*What is required*: Go to the line in the entries below that holds "- **Information Architecture**: Better" and repeat exactly from there through the line that holds "### TypeScript Integration", inclusive.

[Start of section]

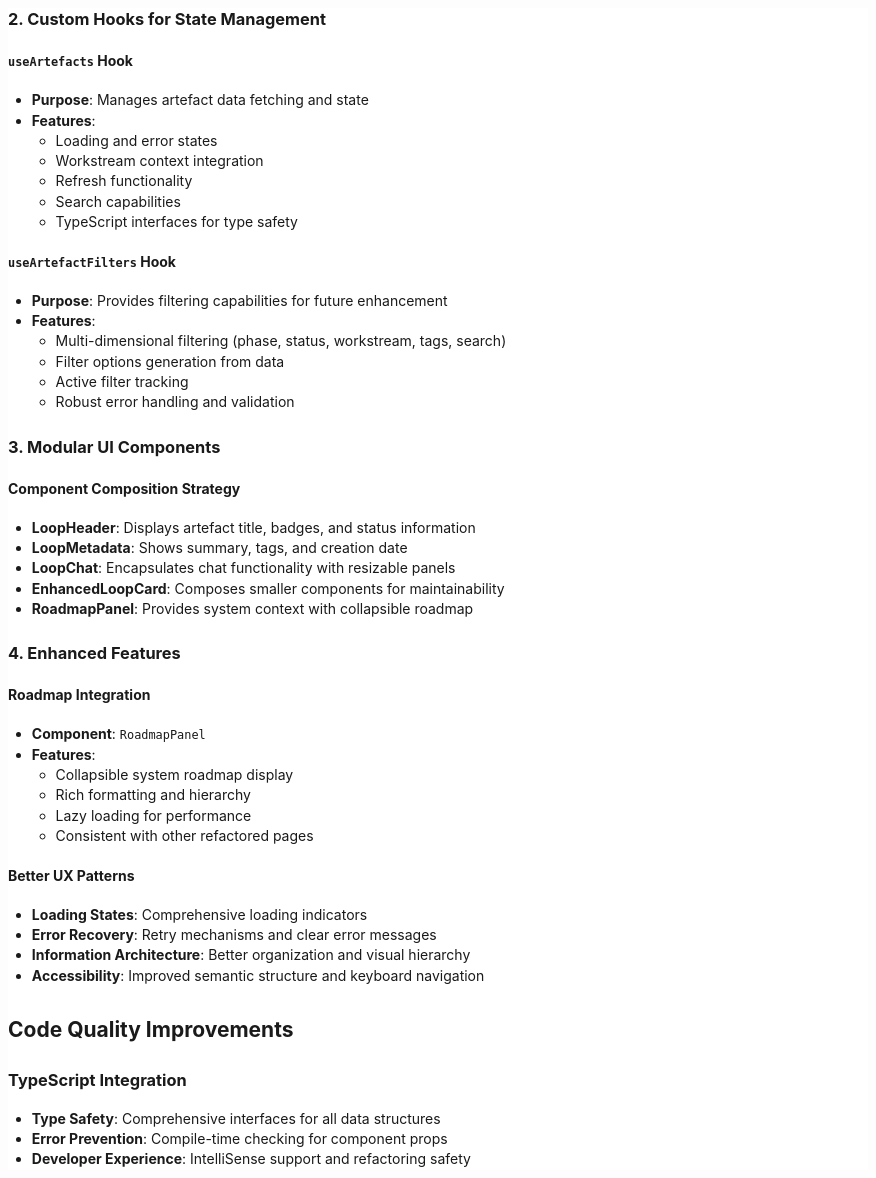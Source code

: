 ### 2. Custom Hooks for State Management

#### `useArtefacts` Hook
- **Purpose**: Manages artefact data fetching and state
- **Features**:
  - Loading and error states
  - Workstream context integration
  - Refresh functionality
  - Search capabilities
  - TypeScript interfaces for type safety

#### `useArtefactFilters` Hook
- **Purpose**: Provides filtering capabilities for future enhancement
- **Features**:
  - Multi-dimensional filtering (phase, status, workstream, tags, search)
  - Filter options generation from data
  - Active filter tracking
  - Robust error handling and validation

### 3. Modular UI Components

#### Component Composition Strategy
- **LoopHeader**: Displays artefact title, badges, and status information
- **LoopMetadata**: Shows summary, tags, and creation date
- **LoopChat**: Encapsulates chat functionality with resizable panels
- **EnhancedLoopCard**: Composes smaller components for maintainability
- **RoadmapPanel**: Provides system context with collapsible roadmap

### 4. Enhanced Features

#### Roadmap Integration
- **Component**: `RoadmapPanel`
- **Features**:
  - Collapsible system roadmap display
  - Rich formatting and hierarchy
  - Lazy loading for performance
  - Consistent with other refactored pages

#### Better UX Patterns
- **Loading States**: Comprehensive loading indicators
- **Error Recovery**: Retry mechanisms and clear error messages
- **Information Architecture**: Better organization and visual hierarchy
- **Accessibility**: Improved semantic structure and keyboard navigation

## Code Quality Improvements

### TypeScript Integration
- **Type Safety**: Comprehensive interfaces for all data structures
- **Error Prevention**: Compile-time checking for component props
- **Developer Experience**: IntelliSense support and refactoring safety
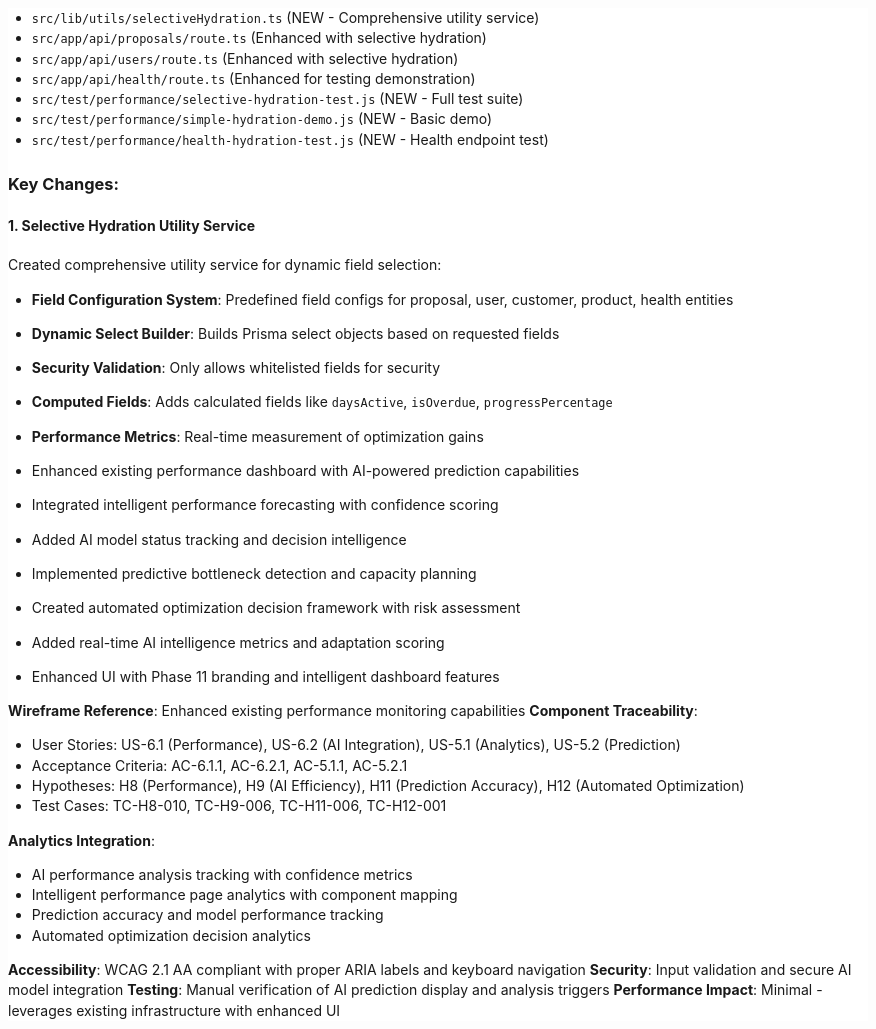 - `src/lib/utils/selectiveHydration.ts` (NEW - Comprehensive utility service)
- `src/app/api/proposals/route.ts` (Enhanced with selective hydration)
- `src/app/api/users/route.ts` (Enhanced with selective hydration)
- `src/app/api/health/route.ts` (Enhanced for testing demonstration)
- `src/test/performance/selective-hydration-test.js` (NEW - Full test suite)
- `src/test/performance/simple-hydration-demo.js` (NEW - Basic demo)
- `src/test/performance/health-hydration-test.js` (NEW - Health endpoint test)

### **Key Changes**:

#### **1. Selective Hydration Utility Service**

Created comprehensive utility service for dynamic field selection:

- **Field Configuration System**: Predefined field configs for proposal, user,
  customer, product, health entities
- **Dynamic Select Builder**: Builds Prisma select objects based on requested
  fields
- **Security Validation**: Only allows whitelisted fields for security
- **Computed Fields**: Adds calculated fields like `daysActive`, `isOverdue`,
  `progressPercentage`
- **Performance Metrics**: Real-time measurement of optimization gains

- Enhanced existing performance dashboard with AI-powered prediction
  capabilities
- Integrated intelligent performance forecasting with confidence scoring
- Added AI model status tracking and decision intelligence
- Implemented predictive bottleneck detection and capacity planning
- Created automated optimization decision framework with risk assessment
- Added real-time AI intelligence metrics and adaptation scoring
- Enhanced UI with Phase 11 branding and intelligent dashboard features

**Wireframe Reference**: Enhanced existing performance monitoring capabilities
**Component Traceability**:

- User Stories: US-6.1 (Performance), US-6.2 (AI Integration), US-5.1
  (Analytics), US-5.2 (Prediction)
- Acceptance Criteria: AC-6.1.1, AC-6.2.1, AC-5.1.1, AC-5.2.1
- Hypotheses: H8 (Performance), H9 (AI Efficiency), H11 (Prediction Accuracy),
  H12 (Automated Optimization)
- Test Cases: TC-H8-010, TC-H9-006, TC-H11-006, TC-H12-001

**Analytics Integration**:

- AI performance analysis tracking with confidence metrics
- Intelligent performance page analytics with component mapping
- Prediction accuracy and model performance tracking
- Automated optimization decision analytics

**Accessibility**: WCAG 2.1 AA compliant with proper ARIA labels and keyboard
navigation **Security**: Input validation and secure AI model integration
**Testing**: Manual verification of AI prediction display and analysis triggers
**Performance Impact**: Minimal - leverages existing infrastructure with
enhanced UI
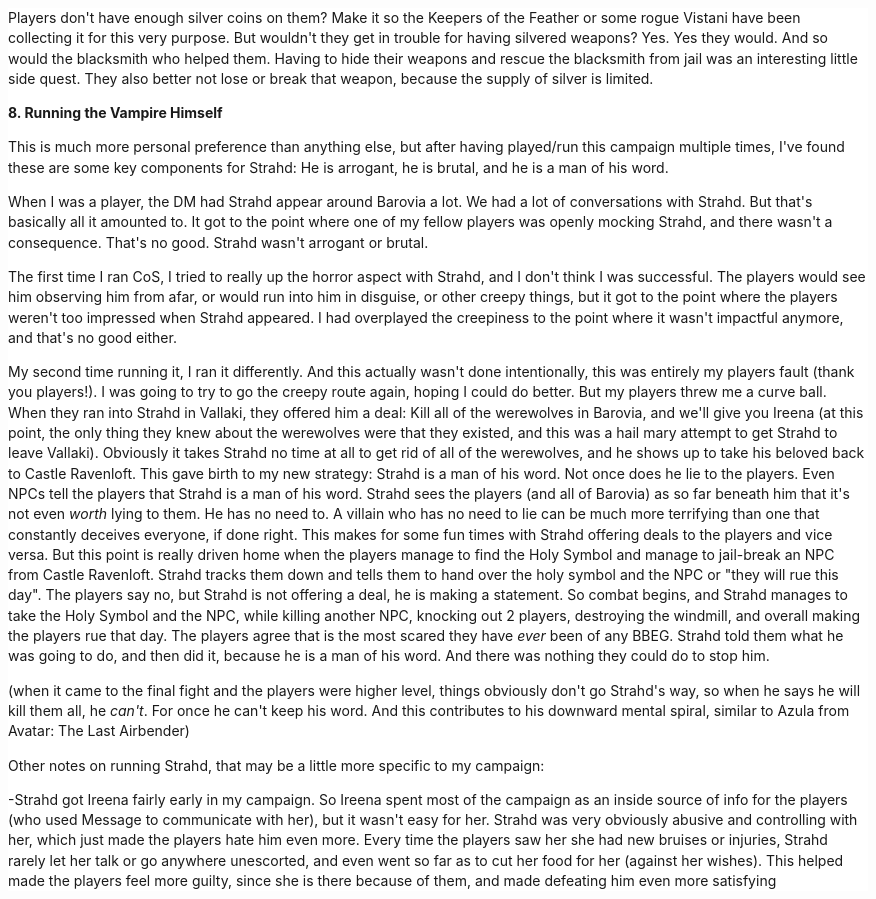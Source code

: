 Players don't have enough silver coins on them? Make it so the Keepers of the Feather or some rogue Vistani have been collecting it for this very purpose. But wouldn't they get in trouble for having silvered weapons? Yes. Yes they would. And so would the blacksmith who helped them. Having to hide their weapons and rescue the blacksmith from jail was an interesting little side quest. They also better not lose or break that weapon, because the supply of silver is limited.

**8. Running the Vampire Himself**

This is much more personal preference than anything else, but after having played/run this campaign multiple times, I've found these are some key components for Strahd: He is arrogant, he is brutal, and he is a man of his word.

When I was a player, the DM had Strahd appear around Barovia a lot. We had a lot of conversations with Strahd. But that's basically all it amounted to. It got to the point where one of my fellow players was openly mocking Strahd, and there wasn't a consequence. That's no good. Strahd wasn't arrogant or brutal.

The first time I ran CoS, I tried to really up the horror aspect with Strahd, and I don't think I was successful. The players would see him observing him from afar, or would run into him in disguise, or other creepy things, but it got to the point where the players weren't too impressed when Strahd appeared. I had overplayed the creepiness to the point where it wasn't impactful anymore, and that's no good either.

My second time running it, I ran it differently. And this actually wasn't done intentionally, this was entirely my players fault (thank you players!). I was going to try to go the creepy route again, hoping I could do better. But my players threw me a curve ball. When they ran into Strahd in Vallaki, they offered him a deal: Kill all of the werewolves in Barovia, and we'll give you Ireena (at this point, the only thing they knew about the werewolves were that they existed, and this was a hail mary attempt to get Strahd to leave Vallaki). Obviously it takes Strahd no time at all to get rid of all of the werewolves, and he shows up to take his beloved back to Castle Ravenloft. This gave birth to my new strategy: Strahd is a man of his word. Not once does he lie to the players. Even NPCs tell the players that Strahd is a man of his word. Strahd sees the players (and all of Barovia) as so far beneath him that it's not even _worth_ lying to them. He has no need to. A villain who has no need to lie can be much more terrifying than one that constantly deceives everyone, if done right. This makes for some fun times with Strahd offering deals to the players and vice versa. But this point is really driven home when the players manage to find the Holy Symbol and manage to jail-break an NPC from Castle Ravenloft. Strahd tracks them down and tells them to hand over the holy symbol and the NPC or "they will rue this day". The players say no, but Strahd is not offering a deal, he is making a statement. So combat begins, and Strahd manages to take the Holy Symbol and the NPC, while killing another NPC, knocking out 2 players, destroying the windmill, and overall making the players rue that day. The players agree that is the most scared they have _ever_ been of any BBEG. Strahd told them what he was going to do, and then did it, because he is a man of his word. And there was nothing they could do to stop him.

(when it came to the final fight and the players were higher level, things obviously don't go Strahd's way, so when he says he will kill them all, he _can't_. For once he can't keep his word. And this contributes to his downward mental spiral, similar to Azula from Avatar: The Last Airbender)

Other notes on running Strahd, that may be a little more specific to my campaign:

-Strahd got Ireena fairly early in my campaign. So Ireena spent most of the campaign as an inside source of info for the players (who used Message to communicate with her), but it wasn't easy for her. Strahd was very obviously abusive and controlling with her, which just made the players hate him even more. Every time the players saw her she had new bruises or injuries, Strahd rarely let her talk or go anywhere unescorted, and even went so far as to cut her food for her (against her wishes). This helped made the players feel more guilty, since she is there because of them, and made defeating him even more satisfying
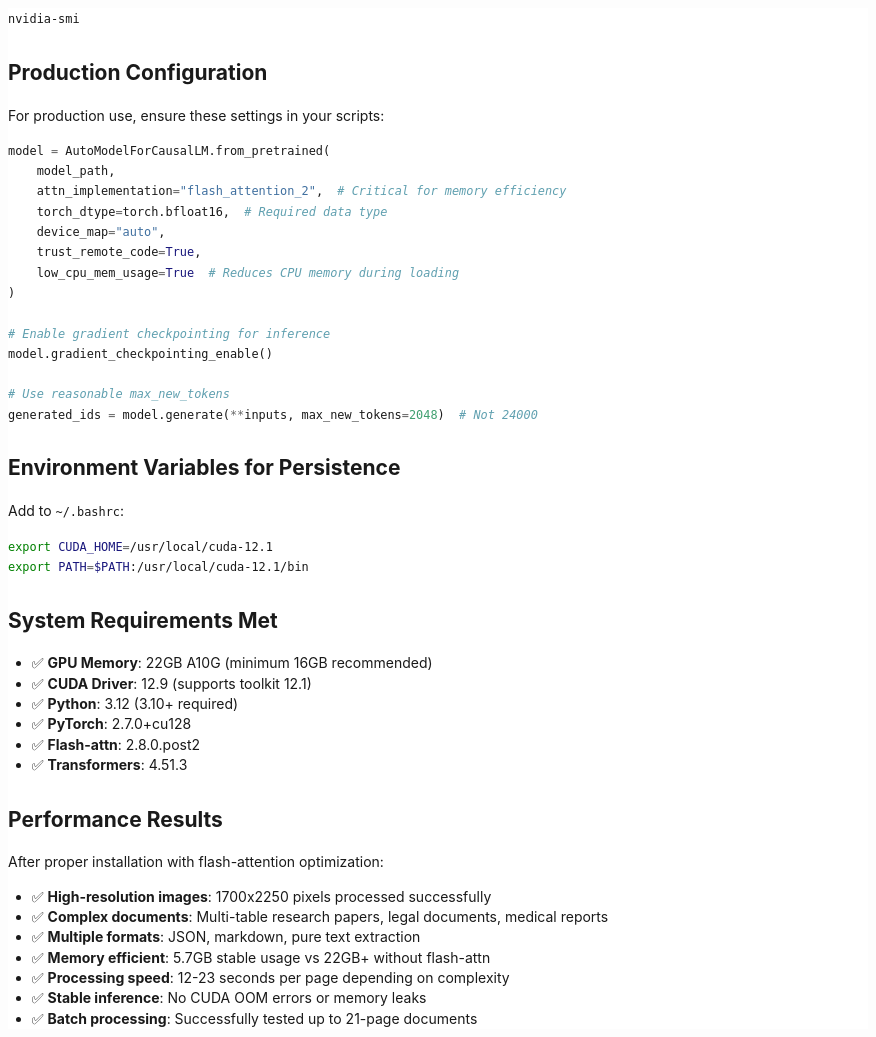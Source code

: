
 ```bash
nvidia-smi
```

## Production Configuration

For production use, ensure these settings in your scripts:

```python
model = AutoModelForCausalLM.from_pretrained(
    model_path,
    attn_implementation="flash_attention_2",  # Critical for memory efficiency
    torch_dtype=torch.bfloat16,  # Required data type
    device_map="auto",
    trust_remote_code=True,
    low_cpu_mem_usage=True  # Reduces CPU memory during loading
)

# Enable gradient checkpointing for inference
model.gradient_checkpointing_enable()

# Use reasonable max_new_tokens
generated_ids = model.generate(**inputs, max_new_tokens=2048)  # Not 24000
```

## Environment Variables for Persistence

Add to `~/.bashrc`:

```bash
export CUDA_HOME=/usr/local/cuda-12.1
export PATH=$PATH:/usr/local/cuda-12.1/bin
```

## System Requirements Met

- ✅ **GPU Memory**: 22GB A10G (minimum 16GB recommended)
- ✅ **CUDA Driver**: 12.9 (supports toolkit 12.1)
- ✅ **Python**: 3.12 (3.10+ required)
- ✅ **PyTorch**: 2.7.0+cu128
- ✅ **Flash-attn**: 2.8.0.post2
- ✅ **Transformers**: 4.51.3

## Performance Results

After proper installation with flash-attention optimization:
- ✅ **High-resolution images**: 1700x2250 pixels processed successfully
- ✅ **Complex documents**: Multi-table research papers, legal documents, medical reports
- ✅ **Multiple formats**: JSON, markdown, pure text extraction
- ✅ **Memory efficient**: 5.7GB stable usage vs 22GB+ without flash-attn
- ✅ **Processing speed**: 12-23 seconds per page depending on complexity
- ✅ **Stable inference**: No CUDA OOM errors or memory leaks
- ✅ **Batch processing**: Successfully tested up to 21-page documents
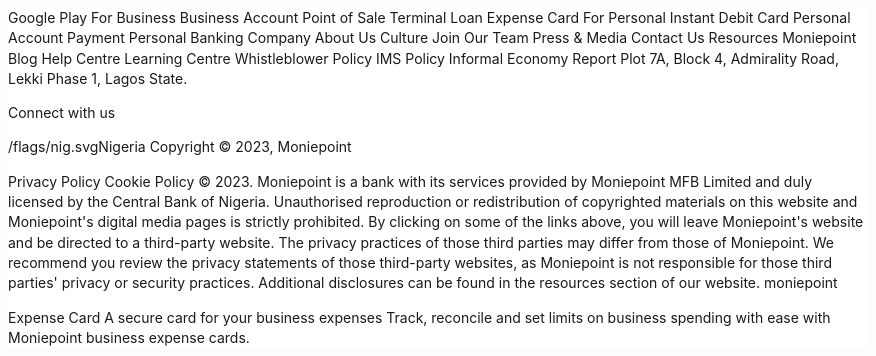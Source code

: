 Google Play
For Business
Business Account
Point of Sale Terminal
Loan
Expense Card
For Personal
Instant Debit Card
Personal Account
Payment
Personal Banking
Company
About Us
Culture
Join Our Team
Press & Media
Contact Us
Resources
Moniepoint Blog
Help Centre
Learning Centre
Whistleblower Policy
IMS Policy
Informal Economy Report
Plot 7A, Block 4, Admirality Road, Lekki Phase 1, Lagos State.

Connect with us





/flags/nig.svgNigeria
Copyright © 2023, Moniepoint

Privacy Policy
Cookie Policy
© 2023. Moniepoint is a bank with its services provided by Moniepoint MFB Limited and duly licensed by the Central Bank of Nigeria. Unauthorised reproduction or redistribution of copyrighted materials on this website and Moniepoint's digital media pages is strictly prohibited. By clicking on some of the links above, you will leave Moniepoint's website and be directed to a third-party website. The privacy practices of those third parties may differ from those of Moniepoint. We recommend you review the privacy statements of those third-party websites, as Moniepoint is not responsible for those third parties' privacy or security practices. Additional disclosures can be found in the resources section of our website.
moniepoint







Expense Card
A secure card for your business expenses
Track, reconcile and set limits on business spending with ease with Moniepoint business expense cards.
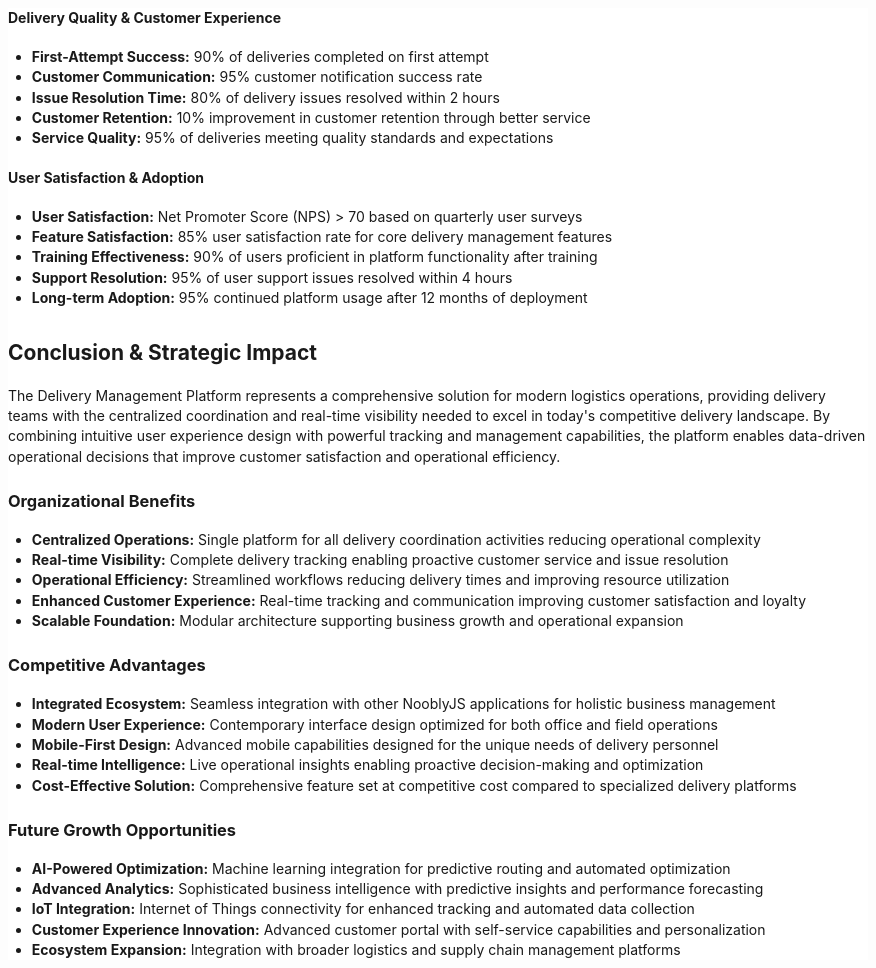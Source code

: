 #### Delivery Quality & Customer Experience
- **First-Attempt Success:** 90% of deliveries completed on first attempt
- **Customer Communication:** 95% customer notification success rate
- **Issue Resolution Time:** 80% of delivery issues resolved within 2 hours
- **Customer Retention:** 10% improvement in customer retention through better service
- **Service Quality:** 95% of deliveries meeting quality standards and expectations

#### User Satisfaction & Adoption
- **User Satisfaction:** Net Promoter Score (NPS) > 70 based on quarterly user surveys
- **Feature Satisfaction:** 85% user satisfaction rate for core delivery management features
- **Training Effectiveness:** 90% of users proficient in platform functionality after training
- **Support Resolution:** 95% of user support issues resolved within 4 hours
- **Long-term Adoption:** 95% continued platform usage after 12 months of deployment

## Conclusion & Strategic Impact

The Delivery Management Platform represents a comprehensive solution for modern logistics operations, providing delivery teams with the centralized coordination and real-time visibility needed to excel in today's competitive delivery landscape. By combining intuitive user experience design with powerful tracking and management capabilities, the platform enables data-driven operational decisions that improve customer satisfaction and operational efficiency.

### Organizational Benefits
- **Centralized Operations:** Single platform for all delivery coordination activities reducing operational complexity
- **Real-time Visibility:** Complete delivery tracking enabling proactive customer service and issue resolution
- **Operational Efficiency:** Streamlined workflows reducing delivery times and improving resource utilization
- **Enhanced Customer Experience:** Real-time tracking and communication improving customer satisfaction and loyalty
- **Scalable Foundation:** Modular architecture supporting business growth and operational expansion

### Competitive Advantages
- **Integrated Ecosystem:** Seamless integration with other NooblyJS applications for holistic business management
- **Modern User Experience:** Contemporary interface design optimized for both office and field operations
- **Mobile-First Design:** Advanced mobile capabilities designed for the unique needs of delivery personnel
- **Real-time Intelligence:** Live operational insights enabling proactive decision-making and optimization
- **Cost-Effective Solution:** Comprehensive feature set at competitive cost compared to specialized delivery platforms

### Future Growth Opportunities
- **AI-Powered Optimization:** Machine learning integration for predictive routing and automated optimization
- **Advanced Analytics:** Sophisticated business intelligence with predictive insights and performance forecasting
- **IoT Integration:** Internet of Things connectivity for enhanced tracking and automated data collection
- **Customer Experience Innovation:** Advanced customer portal with self-service capabilities and personalization
- **Ecosystem Expansion:** Integration with broader logistics and supply chain management platforms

[End of section]

*Written reply*:
- **Information Architecture**: Better organization and visual hierarchy
- **Accessibility**: Improved semantic structure and keyboard navigation

## Code Quality Improvements

### TypeScript Integration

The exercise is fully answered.